BarataNews.id, Jakarta – Tim Pembela Ulama dan Aktivis (TPUA) secara terbuka menyatakan penolakan terhadap keputusan Bareskrim Polri yang menghentikan penyelidikan kasus dugaan ijazah palsu Presiden Joko Widodo. Keputusan penghentian penyelidikan itu diambil usai digelarnya gelar perkara khusus yang melibatkan berbagai pihak, termasuk TPUA, pakar telematika Roy Suryo, Kompolnas, dan perwakilan hukum Presiden.
Wakil Ketua TPUA, Riza Fadillah, menyebut penghentian laporan tersebut tidak memiliki dasar hukum yang kuat. Ia menyoroti argumen penyidik yang menyatakan data yang diajukan oleh pelapor bersifat sekunder, bukan primer, sehingga dianggap tidak memenuhi syarat sebagai alat bukti utama.
Menurut Riza, pembagian diksi antara data primer dan sekunder tidak dikenal dalam sistem hukum pidana Indonesia, khususnya dalam Kitab Undang-Undang Hukum Acara Pidana (KUHAP). Ia menegaskan bahwa KUHAP hanya mengenal klasifikasi alat bukti dan barang bukti, bukan berdasarkan jenis data.

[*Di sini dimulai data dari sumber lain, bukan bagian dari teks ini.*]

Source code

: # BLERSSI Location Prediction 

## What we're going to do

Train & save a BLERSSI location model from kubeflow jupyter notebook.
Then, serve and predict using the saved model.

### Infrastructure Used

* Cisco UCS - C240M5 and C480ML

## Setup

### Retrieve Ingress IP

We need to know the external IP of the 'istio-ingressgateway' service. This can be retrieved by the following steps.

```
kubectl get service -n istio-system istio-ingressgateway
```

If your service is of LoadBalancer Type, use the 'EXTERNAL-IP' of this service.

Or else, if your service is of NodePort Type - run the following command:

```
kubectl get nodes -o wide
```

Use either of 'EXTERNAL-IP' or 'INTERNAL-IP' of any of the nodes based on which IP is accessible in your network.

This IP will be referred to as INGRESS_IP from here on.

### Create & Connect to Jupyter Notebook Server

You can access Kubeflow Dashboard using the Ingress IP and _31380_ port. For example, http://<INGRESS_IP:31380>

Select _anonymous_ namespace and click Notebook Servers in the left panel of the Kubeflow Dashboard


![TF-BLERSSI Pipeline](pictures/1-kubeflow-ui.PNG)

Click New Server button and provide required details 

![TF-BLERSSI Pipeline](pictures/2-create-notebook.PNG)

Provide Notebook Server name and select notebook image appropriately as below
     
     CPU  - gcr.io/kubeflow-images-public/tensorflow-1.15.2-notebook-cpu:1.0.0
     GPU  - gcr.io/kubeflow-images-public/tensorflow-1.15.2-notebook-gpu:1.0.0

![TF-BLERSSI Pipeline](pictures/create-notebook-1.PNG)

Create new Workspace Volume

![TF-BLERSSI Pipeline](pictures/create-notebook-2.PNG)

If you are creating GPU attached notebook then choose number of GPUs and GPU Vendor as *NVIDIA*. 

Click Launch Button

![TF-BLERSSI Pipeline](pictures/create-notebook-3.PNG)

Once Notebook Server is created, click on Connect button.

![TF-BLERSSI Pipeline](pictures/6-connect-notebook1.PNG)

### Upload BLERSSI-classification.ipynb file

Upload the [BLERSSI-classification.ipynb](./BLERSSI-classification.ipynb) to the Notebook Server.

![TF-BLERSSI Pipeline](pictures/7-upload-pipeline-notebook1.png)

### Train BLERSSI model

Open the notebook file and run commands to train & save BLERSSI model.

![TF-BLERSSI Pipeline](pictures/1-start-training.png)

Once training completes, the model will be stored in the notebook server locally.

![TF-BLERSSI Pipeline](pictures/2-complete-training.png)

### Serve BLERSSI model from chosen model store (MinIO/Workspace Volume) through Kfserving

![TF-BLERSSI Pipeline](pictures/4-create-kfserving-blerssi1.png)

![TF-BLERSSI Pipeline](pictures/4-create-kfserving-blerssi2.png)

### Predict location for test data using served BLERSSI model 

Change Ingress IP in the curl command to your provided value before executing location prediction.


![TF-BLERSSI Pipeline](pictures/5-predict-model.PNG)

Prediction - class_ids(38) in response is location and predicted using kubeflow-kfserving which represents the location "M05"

Ia juga menjelaskan bahwa Pasal 184 KUHAP secara jelas mengatur bahwa alat bukti dalam suatu perkara pidana meliputi keterangan saksi, keterangan ahli, surat, petunjuk, dan keterangan terdakwa. Oleh karena itu, data yang diajukan oleh TPUA dianggapnya telah memenuhi unsur sebagai alat bukti dalam proses hukum.
Kritik terhadap Proses Gelar Perkara
TPUA juga mengkritik absennya dokumen asli milik Presiden Jokowi dalam proses gelar perkara khusus yang telah dilaksanakan. Riza menyebut hal tersebut sebagai kejanggalan, mengingat ijazah yang menjadi objek perkara tidak ditunjukkan secara langsung dalam proses tersebut.
Ia menilai bahwa ketiadaan dokumen asli menjadi hambatan serius dalam upaya pencarian kebenaran, dan seharusnya menjadi pertimbangan bagi penyidik untuk tidak serta-merta menghentikan proses penyelidikan.
Siap Ajukan Bukti Tambahan
Riza menegaskan bahwa pihaknya belum berhenti memperjuangkan perkara ini. TPUA berencana untuk kembali mengajukan bukti tambahan kepada Bareskrim Polri. Ia menyatakan bahwa masih terbuka peluang untuk pembuktian lanjutan yang dapat memperkuat laporan tersebut.
“Seharusnya penyidik tidak menghentikan penyelidikan karena bukti tambahan masih akan diserahkan,” ujarnya.
Sebelumnya, gelar perkara khusus dilakukan pada 9 Juli 2025 oleh Direktorat Tindak Pidana Umum (Dittipidum) Bareskrim Polri. Hasil dari proses tersebut berujung pada dikeluarkannya Surat Pemberitahuan Perkembangan Penanganan Dumas (SP3D) bernomor 14657/VII/RES.7.5/2025/BARESKRIM, yang secara resmi menghentikan laporan.
Komisioner Kompolnas, Choirul Anam, membenarkan bahwa proses gelar perkara telah berjalan sesuai prosedur dan substansinya dinilai kredibel. Ia menegaskan bahwa seluruh pihak yang terlibat telah hadir dan diberi kesempatan untuk menyampaikan pandangannya.
Kendati demikian, kontroversi terkait penghentian kasus ini masih terus bergulir di ruang publik, khususnya di kalangan yang mendesak transparansi lebih lanjut atas dokumen akademik Presiden Joko Widodo.